Everyone is bound by law to wear collars that monitor their facial expressions every second. Robots fly around monitoring citizens on the streets and recommending that they upgrade their collars. It’s dystopia at its finest.

This is a Pakistan that has been through a second civil war, one that happened in 2038. What that war was about, and what the result was, is never mentioned. We just know that the obligation to smile was written into law because of it.

There are so many interpretations to the images on display that it would be a waste for me to try to spell them all out. Just know that whenever you’ve felt speech, ideas, voices, being stomped out, you must’ve felt like the characters in “Shehr e Tabassum”.

The 9-minute short film speaks volumes within its limited runtime and looks like the beginning of something spectacular. If Arafat Mazhar manages to make a deal with a major studio or with a streaming service like Netflix, he may very well bring a different voice to cinema.

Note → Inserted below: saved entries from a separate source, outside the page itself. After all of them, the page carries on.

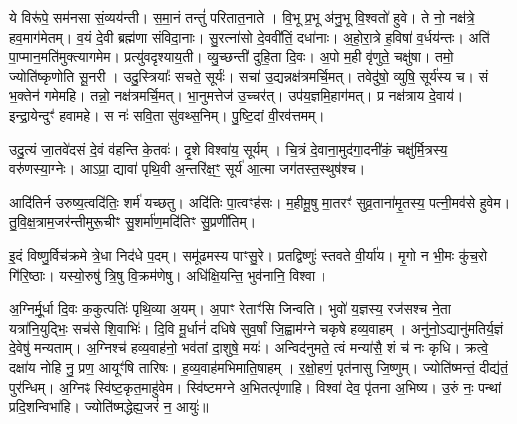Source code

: ये विरू॑पे॒ सम॑नसा सं॒व्यय॑न्ती। स॒मा॒नं तन्तुं॑ परितात॒नाते।
वि॒भू प्र॒भू अ॑नु॒भू वि॒श्वतो॑ हुवे। ते नो॒ नक्ष॑त्रे॒ हव॒माग॑मेतम्।
व॒यं दे॒वी ब्रह्म॑णा संविदा॒नाः। सु॒रत्ना॑सो दे॒ववी॑तिं॒ दधा॑नाः।
अ॒हो॒रा॒त्रे ह॒विषा॑ व॒र्धय॑न्तः। अति॑ पा॒प्मान॒मति॑मुक्त्यागमेम।
प्रत्यु॑वदृश्याय॒ती। व्यु॒च्छन्ती॑ दुहि॒ता दि॒वः।
अ॒पो म॒ही वृ॑णुते॒ चक्षु॑षा। तमो॒ ज्योति॑ष्कृणोति सू॒नरी।
उदु॒स्त्रियाः᳚ सचते॒ सूर्यः॑। सचा॑ उ॒द्यन्नक्ष॑त्रमर्चि॒मत्।
तवेदु॑षो॒ व्युषि॒ सूर्य॑स्य च। सं भ॒क्तेन॑ गमेमहि।
तन्नो॒ नक्ष॑त्रमर्चि॒मत्। भा॒नुमत्तेज॑ उ॒च्चर॑त्।
उप॑य॒ज्ञमि॒हाग॑मत्।
प्र नक्ष॑त्राय दे॒वाय॑। इन्द्रा॒येन्दुꣳ॑ हवामहे।
स नः॑ सवि॒ता सु॑वथ्स॒निम्। पु॒ष्टि॒दां वी॒रव॑त्तमम्।


उदु॒त्यं जा॒तवे॑दसं दे॒वं व॑हन्ति के॒तवः॑। दृ॒शे विश्वा॑य॒ सूर्यम्।
चि॒त्रं दे॒वाना॒मुद॑गा॒दनी॑कं॒ चक्षु॑र्मि॒त्रस्य॒ वरु॑णस्या॒ग्नेः।
आऽप्रा॒ द्यावा॑ पृथि॒वी अ॒न्तरि॑क्ष॒ꣳ॒ सूर्य॑ आ॒त्मा जग॑तस्त॒स्थुष॑श्च।


आदि॑तिर्न उरुष्य॒त्वदि॑तिः॒ शर्म॑ यच्छतु। अदि॑तिः पा॒त्वꣳह॑सः।
म॒हीमू॒षु मा॒तरꣳ॑ सुव्र॒ताना॑मृ॒तस्य॒ पत्नी॒मव॑से हुवेम।
तु॒वि॒क्ष॒त्राम॒जर॑न्तीमुरू॒चीꣳ सु॒शर्मा॑ण॒\-मदि॑तिꣳ सु॒प्रणी॑तिम्।


इ॒दं विष्णु॒र्विच॑क्रमे त्रे॒धा निद॑धे प॒दम्। समू॑ढमस्य पाꣳसु॒रे।
प्रतद्विष्णुः॑ स्तवते वी॒र्या॑य। मृ॒गो न भी॒मः कु॑च॒रो गि॑रि॒ष्ठाः।
यस्यो॒रुषु॑ त्रि॒षु वि॒क्रम॑णेषु। अधि॑क्षि॒यन्ति॒ भुव॑नानि॒ विश्वा।

अ॒ग्निर्मू॒र्धा दि॒वः क॒कुत्पतिः॑ पृथि॒व्या अ॒यम्। अ॒पाꣳ रेताꣳ॑सि जिन्वति।
भुवो॑ य॒ज्ञस्य॒ रज॑सश्च ने॒ता यत्रा॑नि॒युद्भिः॒ सच॑से शि॒वाभिः॑।
दि॒वि मू॒र्धानं॑ दधिषे सुव॒र्\mbox{}षां जि॒ह्वाम॑ग्ने चकृषे हव्य॒वाहम्।
अनु॑नो॒ऽद्यानु॑मतिर्य॒ज्ञं दे॒वेषु॑ मन्यताम्।
अ॒ग्निश्च॑ हव्य॒वाह॑नो॒ भव॑तां दा॒शुषे॒ मयः॑।
अन्विद॑नुमते॒ त्वं मन्या॑सै॒ शं च॑ नः कृधि।
क्रत्वे॒ दक्षा॑य नोहि नु॒ प्रण॒ आयूꣳ॑षि तारिषः।
ह॒व्य॒वाह॑मभिमाति॒षाहम्। र॒क्षो॒हणं॒ पृत॑नासु जि॒ष्णुम्।
ज्योति॑ष्मन्तं॒ दीद्य॑तं॒ पुर॑न्धिम्। अ॒ग्निꣴ स्वि॑ष्ट॒कृत॒माहु॑वेम।
स्वि॑ष्टमग्ने अ॒भितत्पृ॑णाहि। विश्वा॑ देव॒ पृ॑तना अ॒भिष्य।
उ॒रुं नः॒ पन्थां प्रदि॒शन्विभा॑हि। ज्योति॑ष्मद्धेह्य॒जरं॑ न॒ आयुः॑॥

The style of the animation is also very different. It looks like a living watercolor painting. The voice acting is also very expressive and convincing. At no point do you suspect that these are the same few people giving voice to each character. Finally, the tension established from the first shot doesn’t let up until the climactic finale. That’s one thing that very few films can achieve, and Arafat Mazhar has clearly done a splendid job.

The lead animator and editor Haseeb Rehman, and the co-producer Rasti Farooq are also worthy of applause for bringing this gem to life.

“Shehr e Tabassum” has been released on YouTube for all to see. At just 9 minutes it’s well worth your time. It’s a glimpse into what sci-fi could be within Pakistan; a genre that’s hardly ever been explored except for maybe Shaani back in the 1980s.

Curl up on the sofa or lie back on a chair and put on “Shehr e Tabassum”…and remember to keep smiling.